| DIRECTIONS |
Where does the word "dosyasını" occur in the material? Copy each line that has it.

| EXTRACTED INFORMATION |

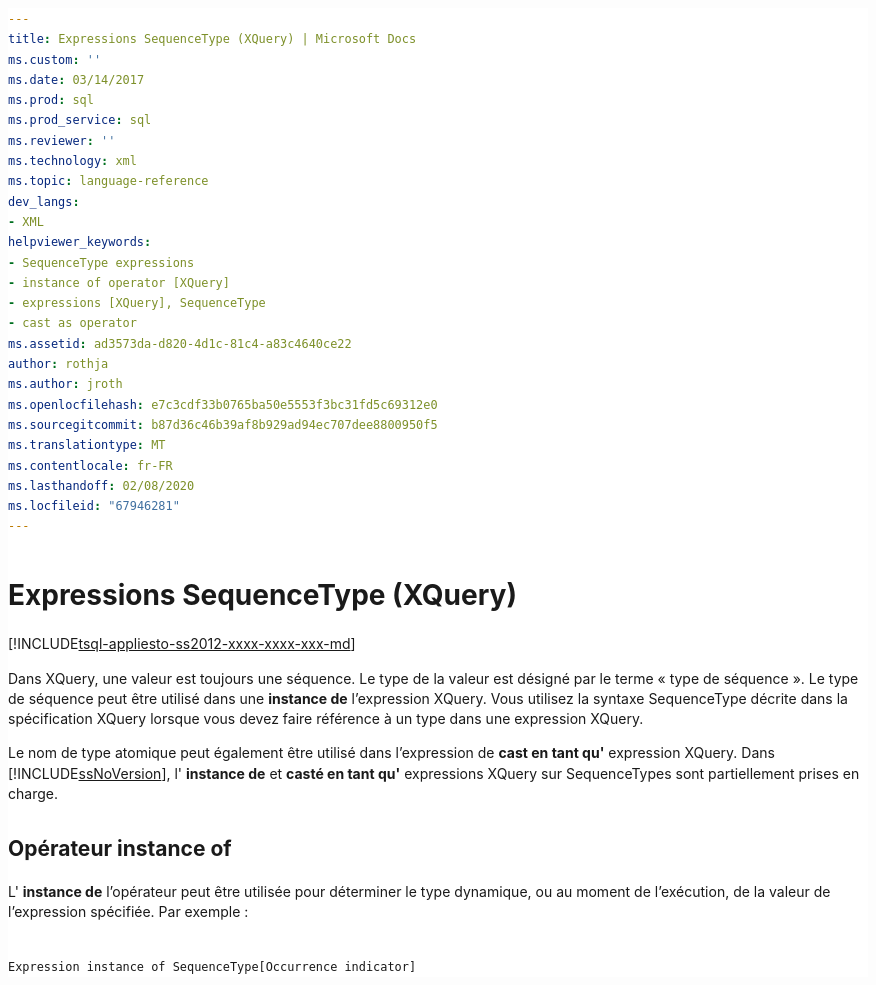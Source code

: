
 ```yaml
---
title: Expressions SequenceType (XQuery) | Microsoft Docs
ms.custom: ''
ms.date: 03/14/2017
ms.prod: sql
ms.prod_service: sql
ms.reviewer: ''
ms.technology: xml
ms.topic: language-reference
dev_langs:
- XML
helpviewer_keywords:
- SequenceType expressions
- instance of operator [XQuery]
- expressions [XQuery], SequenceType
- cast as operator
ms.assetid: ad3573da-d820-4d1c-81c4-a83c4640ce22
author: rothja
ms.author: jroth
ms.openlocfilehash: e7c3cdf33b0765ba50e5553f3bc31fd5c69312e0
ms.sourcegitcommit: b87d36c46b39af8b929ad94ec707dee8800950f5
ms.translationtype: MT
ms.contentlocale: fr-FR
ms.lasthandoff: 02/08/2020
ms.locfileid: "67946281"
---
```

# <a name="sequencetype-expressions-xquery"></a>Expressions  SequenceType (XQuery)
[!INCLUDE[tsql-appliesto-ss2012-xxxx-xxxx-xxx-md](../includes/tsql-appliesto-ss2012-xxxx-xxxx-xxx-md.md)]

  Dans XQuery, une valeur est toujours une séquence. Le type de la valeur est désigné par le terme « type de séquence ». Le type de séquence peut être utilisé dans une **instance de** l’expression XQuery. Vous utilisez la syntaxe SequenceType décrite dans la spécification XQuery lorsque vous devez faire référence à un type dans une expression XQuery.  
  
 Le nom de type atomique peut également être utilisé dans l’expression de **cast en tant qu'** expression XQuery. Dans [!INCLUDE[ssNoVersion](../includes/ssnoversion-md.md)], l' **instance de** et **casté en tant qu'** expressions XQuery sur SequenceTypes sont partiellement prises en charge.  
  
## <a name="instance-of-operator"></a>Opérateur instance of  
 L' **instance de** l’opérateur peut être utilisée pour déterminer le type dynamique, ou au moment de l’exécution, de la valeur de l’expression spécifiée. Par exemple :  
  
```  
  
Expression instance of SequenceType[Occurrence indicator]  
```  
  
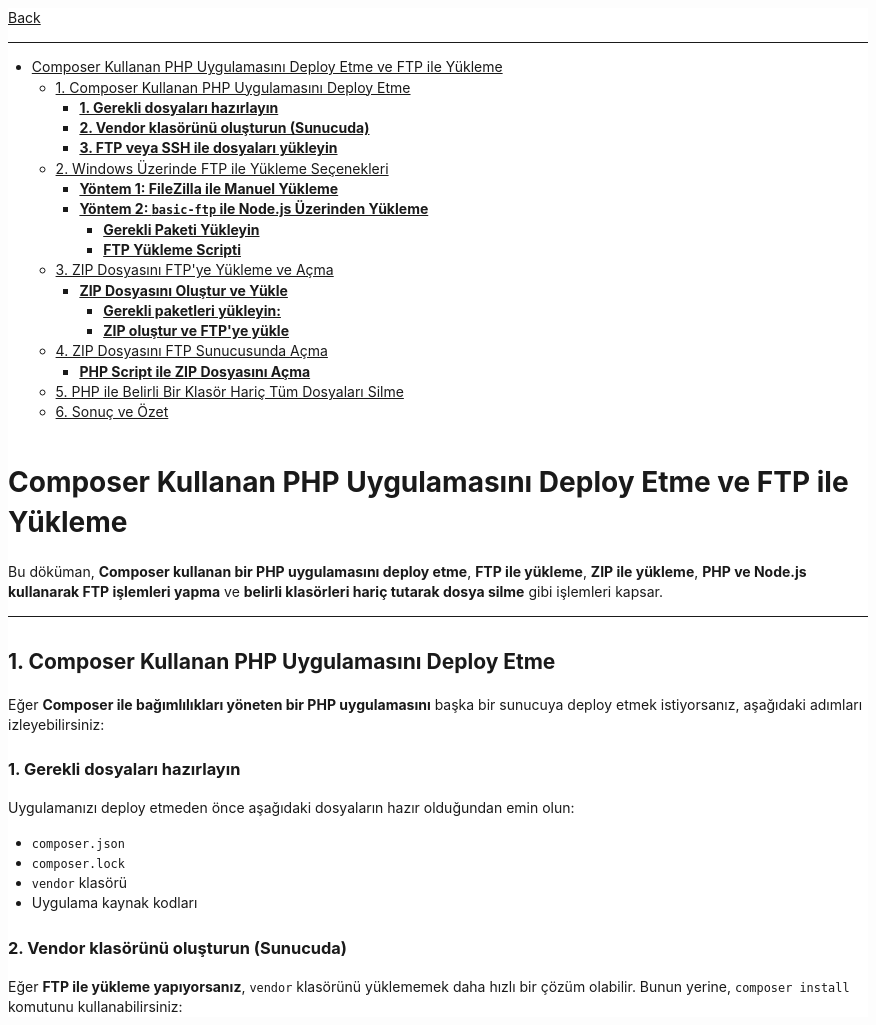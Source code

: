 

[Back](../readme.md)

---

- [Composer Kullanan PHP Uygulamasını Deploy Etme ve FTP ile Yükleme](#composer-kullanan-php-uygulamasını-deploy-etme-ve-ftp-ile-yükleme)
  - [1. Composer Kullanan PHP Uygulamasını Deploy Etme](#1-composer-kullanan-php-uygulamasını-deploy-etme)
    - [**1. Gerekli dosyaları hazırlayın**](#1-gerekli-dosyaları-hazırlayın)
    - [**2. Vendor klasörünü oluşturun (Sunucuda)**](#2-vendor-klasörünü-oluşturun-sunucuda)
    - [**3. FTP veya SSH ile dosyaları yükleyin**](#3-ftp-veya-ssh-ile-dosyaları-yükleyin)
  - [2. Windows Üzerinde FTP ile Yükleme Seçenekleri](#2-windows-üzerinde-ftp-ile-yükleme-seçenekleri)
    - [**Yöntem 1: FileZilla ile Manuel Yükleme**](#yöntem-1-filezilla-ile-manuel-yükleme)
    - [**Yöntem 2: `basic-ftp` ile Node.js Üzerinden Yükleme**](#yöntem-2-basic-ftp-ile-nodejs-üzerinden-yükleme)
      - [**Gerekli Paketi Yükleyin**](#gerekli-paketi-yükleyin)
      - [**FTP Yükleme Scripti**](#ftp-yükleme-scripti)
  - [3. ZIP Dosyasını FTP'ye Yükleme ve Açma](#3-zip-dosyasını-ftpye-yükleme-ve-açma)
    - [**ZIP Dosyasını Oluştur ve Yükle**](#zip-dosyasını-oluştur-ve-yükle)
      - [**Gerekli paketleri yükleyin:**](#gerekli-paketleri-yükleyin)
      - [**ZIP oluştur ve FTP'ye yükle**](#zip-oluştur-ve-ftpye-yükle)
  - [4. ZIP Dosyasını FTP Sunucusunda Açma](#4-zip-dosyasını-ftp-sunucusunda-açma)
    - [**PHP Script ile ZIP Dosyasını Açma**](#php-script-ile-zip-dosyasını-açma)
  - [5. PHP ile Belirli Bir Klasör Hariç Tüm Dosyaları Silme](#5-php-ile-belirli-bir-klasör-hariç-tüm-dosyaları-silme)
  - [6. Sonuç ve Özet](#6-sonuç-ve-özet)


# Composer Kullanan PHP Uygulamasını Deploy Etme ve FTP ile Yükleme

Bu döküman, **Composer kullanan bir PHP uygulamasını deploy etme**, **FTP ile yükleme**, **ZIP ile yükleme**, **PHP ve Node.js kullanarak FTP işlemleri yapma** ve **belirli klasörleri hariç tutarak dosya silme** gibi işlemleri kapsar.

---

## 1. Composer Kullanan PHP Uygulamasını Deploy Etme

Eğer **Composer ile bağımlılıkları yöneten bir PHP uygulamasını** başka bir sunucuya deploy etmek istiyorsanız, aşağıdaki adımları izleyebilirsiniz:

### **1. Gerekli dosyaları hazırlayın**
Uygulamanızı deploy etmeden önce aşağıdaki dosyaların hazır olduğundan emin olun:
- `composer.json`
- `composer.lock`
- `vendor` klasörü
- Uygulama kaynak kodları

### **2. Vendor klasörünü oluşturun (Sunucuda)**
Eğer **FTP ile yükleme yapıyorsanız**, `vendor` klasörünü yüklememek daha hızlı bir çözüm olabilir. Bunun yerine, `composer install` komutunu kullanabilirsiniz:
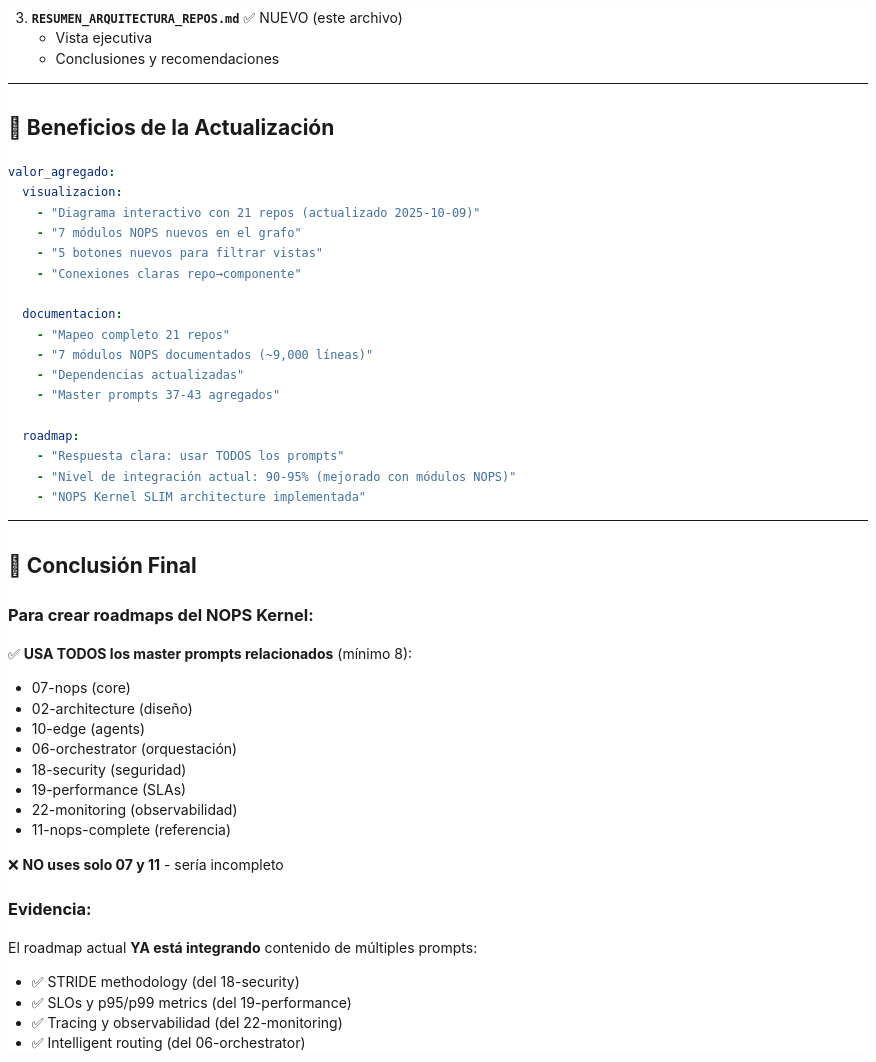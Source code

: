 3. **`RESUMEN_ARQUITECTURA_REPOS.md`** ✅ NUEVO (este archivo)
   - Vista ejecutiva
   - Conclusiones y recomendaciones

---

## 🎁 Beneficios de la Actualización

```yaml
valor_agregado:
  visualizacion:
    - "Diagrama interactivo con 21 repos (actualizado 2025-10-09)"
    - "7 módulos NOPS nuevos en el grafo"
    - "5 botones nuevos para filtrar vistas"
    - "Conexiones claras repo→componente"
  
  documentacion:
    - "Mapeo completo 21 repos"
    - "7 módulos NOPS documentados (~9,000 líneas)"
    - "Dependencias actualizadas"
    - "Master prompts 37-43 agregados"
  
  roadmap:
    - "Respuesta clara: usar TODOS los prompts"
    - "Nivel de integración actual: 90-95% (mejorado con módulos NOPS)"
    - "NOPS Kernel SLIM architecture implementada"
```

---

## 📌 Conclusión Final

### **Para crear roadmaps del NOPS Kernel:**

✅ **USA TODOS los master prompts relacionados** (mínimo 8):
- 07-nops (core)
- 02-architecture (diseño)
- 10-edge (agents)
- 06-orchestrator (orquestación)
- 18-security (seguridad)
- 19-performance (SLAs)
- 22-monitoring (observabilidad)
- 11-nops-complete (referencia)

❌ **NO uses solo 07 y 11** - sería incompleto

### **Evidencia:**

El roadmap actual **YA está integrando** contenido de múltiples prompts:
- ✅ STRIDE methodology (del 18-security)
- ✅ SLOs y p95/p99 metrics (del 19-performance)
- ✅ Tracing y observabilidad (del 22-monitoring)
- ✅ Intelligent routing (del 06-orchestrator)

| THE COMPLETED TASK |
  - [3. ZIP Dosyasını FTP'ye Yükleme ve Açma](#3-zip-dosyasını-ftpye-yükleme-ve-açma)
    - [**ZIP Dosyasını Oluştur ve Yükle**](#zip-dosyasını-oluştur-ve-yükle)
  - [4. ZIP Dosyasını FTP Sunucusunda Açma](#4-zip-dosyasını-ftp-sunucusunda-açma)
    - [**PHP Script ile ZIP Dosyasını Açma**](#php-script-ile-zip-dosyasını-açma)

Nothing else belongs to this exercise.